WHAT IS REQUIRED —
Scan the records for the word "string". Report each line where it occurs.

RECORDS FOR THIS TASK —
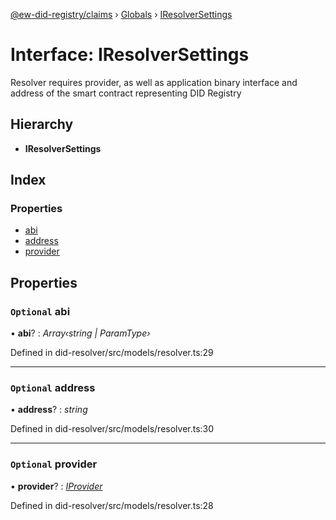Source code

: [@ew-did-registry/claims](../README.md) › [Globals](../globals.md) › [IResolverSettings](iresolversettings.md)

# Interface: IResolverSettings

Resolver requires provider, as well as application binary interface and
address of the smart contract representing DID Registry

## Hierarchy

* **IResolverSettings**

## Index

### Properties

* [abi](iresolversettings.md#optional-abi)
* [address](iresolversettings.md#optional-address)
* [provider](iresolversettings.md#optional-provider)

## Properties

### `Optional` abi

• **abi**? : *Array‹string | ParamType›*

Defined in did-resolver/src/models/resolver.ts:29

___

### `Optional` address

• **address**? : *string*

Defined in did-resolver/src/models/resolver.ts:30

___

### `Optional` provider

• **provider**? : *[IProvider](iprovider.md)*

Defined in did-resolver/src/models/resolver.ts:28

TASK RESULT —
• **abi**? : *Array‹string | ParamType›*
• **address**? : *string*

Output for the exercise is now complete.